En la política, los contrastes son estremecedores. El idioma ha sufrido, y sufre, graves lesiones en los discursos y los debates, en los arrebatos y las promesas. Los liderazgos están enredados en la falta de propiedad, en la ausencia de talla al decir, al discrepar, al sugerir. La democracia es palabra vana, y “el pueblo”, un comodín.

En la redacción de la ley el tema es aún más arduo, porque si el idioma de la legalidad se aleja de la precisión conceptual, del silogismo exacto que debe contener cada artículo, la sociedad se enfrentará a las generalizaciones y a la inseguridad, y la “poesía política” mal escrita reemplazará a la certeza de la norma, la profundidad doctrinaria quedará abolida y prevalecerá la ubicuidad interesada del discurso de ocasión.

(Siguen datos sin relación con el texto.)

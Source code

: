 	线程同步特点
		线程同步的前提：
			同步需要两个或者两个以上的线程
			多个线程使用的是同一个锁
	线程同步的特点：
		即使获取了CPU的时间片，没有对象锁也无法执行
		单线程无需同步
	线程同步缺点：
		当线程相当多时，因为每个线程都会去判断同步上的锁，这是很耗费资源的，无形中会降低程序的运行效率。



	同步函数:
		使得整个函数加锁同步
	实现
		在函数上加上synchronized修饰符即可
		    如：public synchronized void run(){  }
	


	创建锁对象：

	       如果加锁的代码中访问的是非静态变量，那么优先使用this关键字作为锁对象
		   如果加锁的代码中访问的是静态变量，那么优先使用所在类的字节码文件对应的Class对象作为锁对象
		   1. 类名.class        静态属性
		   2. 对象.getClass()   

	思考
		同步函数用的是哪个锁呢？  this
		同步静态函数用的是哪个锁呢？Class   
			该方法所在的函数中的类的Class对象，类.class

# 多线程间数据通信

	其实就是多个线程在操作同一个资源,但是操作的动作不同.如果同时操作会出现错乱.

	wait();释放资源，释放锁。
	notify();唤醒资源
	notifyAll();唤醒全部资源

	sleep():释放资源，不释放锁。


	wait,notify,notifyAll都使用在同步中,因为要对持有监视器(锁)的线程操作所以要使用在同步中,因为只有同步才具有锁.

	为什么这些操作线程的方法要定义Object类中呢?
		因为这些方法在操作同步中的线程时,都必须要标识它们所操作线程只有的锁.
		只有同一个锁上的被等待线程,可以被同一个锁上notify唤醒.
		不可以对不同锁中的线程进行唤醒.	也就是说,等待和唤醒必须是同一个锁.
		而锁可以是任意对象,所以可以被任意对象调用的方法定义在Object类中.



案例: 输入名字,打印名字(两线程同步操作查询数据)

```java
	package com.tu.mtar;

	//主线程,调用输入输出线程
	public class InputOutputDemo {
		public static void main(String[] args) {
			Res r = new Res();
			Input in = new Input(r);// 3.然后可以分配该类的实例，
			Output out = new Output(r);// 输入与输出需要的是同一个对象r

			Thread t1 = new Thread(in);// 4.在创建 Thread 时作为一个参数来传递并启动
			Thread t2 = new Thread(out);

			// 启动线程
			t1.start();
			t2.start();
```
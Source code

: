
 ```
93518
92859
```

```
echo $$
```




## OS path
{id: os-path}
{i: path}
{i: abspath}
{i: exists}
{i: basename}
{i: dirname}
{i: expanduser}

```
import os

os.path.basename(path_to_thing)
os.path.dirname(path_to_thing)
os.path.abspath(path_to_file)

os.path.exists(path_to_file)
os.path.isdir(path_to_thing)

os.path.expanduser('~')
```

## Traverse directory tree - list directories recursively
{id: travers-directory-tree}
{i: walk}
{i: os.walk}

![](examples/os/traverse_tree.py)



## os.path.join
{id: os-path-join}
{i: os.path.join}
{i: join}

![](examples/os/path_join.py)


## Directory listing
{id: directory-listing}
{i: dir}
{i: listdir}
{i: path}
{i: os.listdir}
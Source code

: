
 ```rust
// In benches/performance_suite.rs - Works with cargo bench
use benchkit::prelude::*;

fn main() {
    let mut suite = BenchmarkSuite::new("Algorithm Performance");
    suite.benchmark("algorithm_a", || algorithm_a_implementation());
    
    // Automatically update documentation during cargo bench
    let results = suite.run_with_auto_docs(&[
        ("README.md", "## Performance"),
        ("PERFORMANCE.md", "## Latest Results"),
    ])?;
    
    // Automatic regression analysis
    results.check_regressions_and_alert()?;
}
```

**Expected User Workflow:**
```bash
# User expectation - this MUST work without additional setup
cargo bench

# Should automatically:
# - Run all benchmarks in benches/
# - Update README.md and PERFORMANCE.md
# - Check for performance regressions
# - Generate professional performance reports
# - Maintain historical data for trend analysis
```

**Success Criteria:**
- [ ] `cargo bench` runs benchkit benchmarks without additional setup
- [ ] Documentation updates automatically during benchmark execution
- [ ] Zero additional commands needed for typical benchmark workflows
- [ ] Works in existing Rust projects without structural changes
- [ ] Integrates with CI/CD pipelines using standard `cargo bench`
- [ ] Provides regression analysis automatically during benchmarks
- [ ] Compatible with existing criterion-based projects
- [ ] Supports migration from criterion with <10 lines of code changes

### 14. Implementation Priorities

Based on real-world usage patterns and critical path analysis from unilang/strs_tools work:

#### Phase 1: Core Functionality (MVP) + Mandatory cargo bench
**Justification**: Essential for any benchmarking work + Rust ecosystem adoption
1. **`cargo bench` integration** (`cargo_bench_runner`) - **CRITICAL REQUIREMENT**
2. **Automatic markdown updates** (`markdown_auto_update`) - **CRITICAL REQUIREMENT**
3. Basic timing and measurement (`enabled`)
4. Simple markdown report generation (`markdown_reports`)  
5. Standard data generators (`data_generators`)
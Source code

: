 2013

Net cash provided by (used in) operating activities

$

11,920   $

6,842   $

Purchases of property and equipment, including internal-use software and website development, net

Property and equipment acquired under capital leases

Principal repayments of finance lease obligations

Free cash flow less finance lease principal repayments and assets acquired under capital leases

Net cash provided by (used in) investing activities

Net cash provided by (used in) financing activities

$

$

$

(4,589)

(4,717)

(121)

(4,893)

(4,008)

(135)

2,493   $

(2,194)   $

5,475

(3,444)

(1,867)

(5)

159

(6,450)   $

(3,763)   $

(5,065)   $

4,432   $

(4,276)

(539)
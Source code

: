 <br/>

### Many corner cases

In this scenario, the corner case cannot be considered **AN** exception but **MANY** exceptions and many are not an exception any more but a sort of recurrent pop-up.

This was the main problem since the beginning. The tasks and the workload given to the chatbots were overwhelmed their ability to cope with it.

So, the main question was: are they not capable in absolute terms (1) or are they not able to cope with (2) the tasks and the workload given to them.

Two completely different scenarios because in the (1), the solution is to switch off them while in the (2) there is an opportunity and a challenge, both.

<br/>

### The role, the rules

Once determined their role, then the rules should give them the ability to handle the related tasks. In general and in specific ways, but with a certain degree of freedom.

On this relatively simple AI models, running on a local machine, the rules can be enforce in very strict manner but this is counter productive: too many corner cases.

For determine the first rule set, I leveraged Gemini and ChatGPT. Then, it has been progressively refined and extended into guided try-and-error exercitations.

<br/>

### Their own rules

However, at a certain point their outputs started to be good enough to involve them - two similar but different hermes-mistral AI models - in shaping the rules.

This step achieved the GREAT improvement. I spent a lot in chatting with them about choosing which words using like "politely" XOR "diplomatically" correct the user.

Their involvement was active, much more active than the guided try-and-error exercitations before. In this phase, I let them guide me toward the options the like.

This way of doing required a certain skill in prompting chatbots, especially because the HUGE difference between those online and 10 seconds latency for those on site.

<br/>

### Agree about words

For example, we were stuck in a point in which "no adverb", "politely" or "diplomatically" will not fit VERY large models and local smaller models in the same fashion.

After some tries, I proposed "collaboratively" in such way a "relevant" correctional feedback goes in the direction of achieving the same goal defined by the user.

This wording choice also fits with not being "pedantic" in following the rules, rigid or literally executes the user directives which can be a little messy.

El respeto a la palabra y la riqueza del idioma que se emplea cada día permiten intuir cuál es la estatura de una sociedad.


En esas circunstancias, el ordenamiento jurídico dejará de contener previsiones certeras, fundadas en la aspiración de justicia, y será papel mojado, declaración partidista. La ley degradada es la peor compañera de las sociedades.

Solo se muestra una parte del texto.